### Assignment
Note every line in the entries that contains the string "Digital", and copy it.

### Records provided
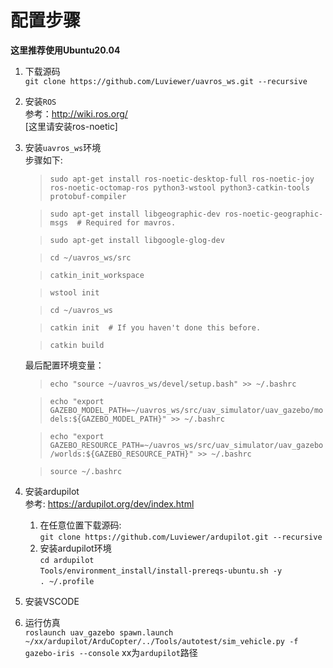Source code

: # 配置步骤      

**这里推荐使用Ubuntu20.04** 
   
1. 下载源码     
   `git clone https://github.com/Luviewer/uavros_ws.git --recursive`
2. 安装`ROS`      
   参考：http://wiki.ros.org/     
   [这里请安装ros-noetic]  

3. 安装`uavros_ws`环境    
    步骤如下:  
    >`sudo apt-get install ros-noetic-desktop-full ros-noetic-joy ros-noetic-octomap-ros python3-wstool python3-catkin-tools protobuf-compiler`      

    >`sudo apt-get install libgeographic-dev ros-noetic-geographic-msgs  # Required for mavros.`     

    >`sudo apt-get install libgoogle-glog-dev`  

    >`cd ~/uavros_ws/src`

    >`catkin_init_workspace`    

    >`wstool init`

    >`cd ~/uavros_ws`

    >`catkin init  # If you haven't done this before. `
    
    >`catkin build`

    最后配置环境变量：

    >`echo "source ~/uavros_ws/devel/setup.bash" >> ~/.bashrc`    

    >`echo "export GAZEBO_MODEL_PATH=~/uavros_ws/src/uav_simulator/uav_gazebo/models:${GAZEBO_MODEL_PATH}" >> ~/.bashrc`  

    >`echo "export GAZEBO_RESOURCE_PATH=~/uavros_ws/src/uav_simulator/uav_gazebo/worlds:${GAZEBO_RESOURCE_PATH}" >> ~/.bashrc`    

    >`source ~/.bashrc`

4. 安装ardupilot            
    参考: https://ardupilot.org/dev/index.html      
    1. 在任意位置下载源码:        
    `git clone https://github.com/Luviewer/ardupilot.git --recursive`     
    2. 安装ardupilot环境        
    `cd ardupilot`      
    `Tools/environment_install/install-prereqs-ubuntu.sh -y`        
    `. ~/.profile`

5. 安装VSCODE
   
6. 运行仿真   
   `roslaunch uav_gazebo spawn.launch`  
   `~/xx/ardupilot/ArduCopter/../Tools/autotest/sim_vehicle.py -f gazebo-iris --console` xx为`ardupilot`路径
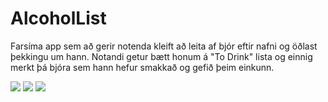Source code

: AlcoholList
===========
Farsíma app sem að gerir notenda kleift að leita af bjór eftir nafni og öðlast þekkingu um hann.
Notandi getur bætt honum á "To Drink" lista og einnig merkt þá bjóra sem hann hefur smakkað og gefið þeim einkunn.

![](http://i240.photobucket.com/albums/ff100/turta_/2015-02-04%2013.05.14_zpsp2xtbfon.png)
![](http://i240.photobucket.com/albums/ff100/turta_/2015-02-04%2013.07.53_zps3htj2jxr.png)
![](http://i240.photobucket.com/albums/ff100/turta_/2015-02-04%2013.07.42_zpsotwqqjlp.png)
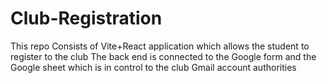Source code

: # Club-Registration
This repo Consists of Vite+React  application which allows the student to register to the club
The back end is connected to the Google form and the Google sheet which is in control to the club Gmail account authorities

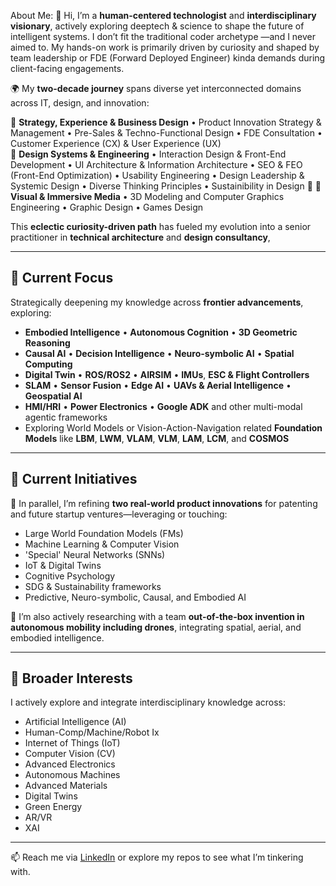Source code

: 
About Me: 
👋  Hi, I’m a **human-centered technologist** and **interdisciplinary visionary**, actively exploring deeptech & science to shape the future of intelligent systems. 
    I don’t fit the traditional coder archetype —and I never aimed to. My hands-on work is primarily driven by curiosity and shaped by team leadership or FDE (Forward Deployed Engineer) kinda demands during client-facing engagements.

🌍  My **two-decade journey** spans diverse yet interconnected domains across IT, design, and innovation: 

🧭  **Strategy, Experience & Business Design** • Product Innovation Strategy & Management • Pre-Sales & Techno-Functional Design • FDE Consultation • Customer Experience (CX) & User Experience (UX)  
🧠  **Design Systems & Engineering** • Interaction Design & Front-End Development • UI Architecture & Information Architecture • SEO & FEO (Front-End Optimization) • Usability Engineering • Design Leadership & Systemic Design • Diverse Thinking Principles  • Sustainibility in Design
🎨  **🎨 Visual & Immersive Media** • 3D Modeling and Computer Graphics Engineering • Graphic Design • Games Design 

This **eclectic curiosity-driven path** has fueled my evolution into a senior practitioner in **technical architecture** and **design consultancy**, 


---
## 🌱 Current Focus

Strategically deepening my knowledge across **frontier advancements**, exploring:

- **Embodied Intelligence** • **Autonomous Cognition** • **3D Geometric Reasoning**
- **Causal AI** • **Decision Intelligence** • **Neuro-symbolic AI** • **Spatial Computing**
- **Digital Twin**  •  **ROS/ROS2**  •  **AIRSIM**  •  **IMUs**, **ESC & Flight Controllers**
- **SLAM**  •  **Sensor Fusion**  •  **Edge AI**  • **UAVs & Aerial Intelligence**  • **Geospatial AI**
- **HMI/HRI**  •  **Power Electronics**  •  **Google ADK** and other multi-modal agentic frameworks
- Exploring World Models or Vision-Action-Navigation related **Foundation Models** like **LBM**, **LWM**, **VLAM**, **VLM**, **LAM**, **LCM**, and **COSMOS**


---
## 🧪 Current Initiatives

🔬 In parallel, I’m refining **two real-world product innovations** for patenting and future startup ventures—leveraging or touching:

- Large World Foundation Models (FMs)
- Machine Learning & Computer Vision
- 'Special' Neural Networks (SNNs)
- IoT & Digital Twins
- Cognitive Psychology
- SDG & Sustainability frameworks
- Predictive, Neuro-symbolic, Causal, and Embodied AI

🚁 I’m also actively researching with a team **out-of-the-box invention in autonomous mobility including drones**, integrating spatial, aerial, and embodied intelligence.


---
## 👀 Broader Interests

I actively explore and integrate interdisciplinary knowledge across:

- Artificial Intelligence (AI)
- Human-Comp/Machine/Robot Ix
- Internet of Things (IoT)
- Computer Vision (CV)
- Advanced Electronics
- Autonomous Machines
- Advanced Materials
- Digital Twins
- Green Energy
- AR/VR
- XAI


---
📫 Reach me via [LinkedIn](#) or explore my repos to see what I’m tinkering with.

### Output of the exercise
- **Digital Twin**  •  **ROS/ROS2**  •  **AIRSIM**  •  **IMUs**, **ESC & Flight Controllers**
- IoT & Digital Twins
- Digital Twins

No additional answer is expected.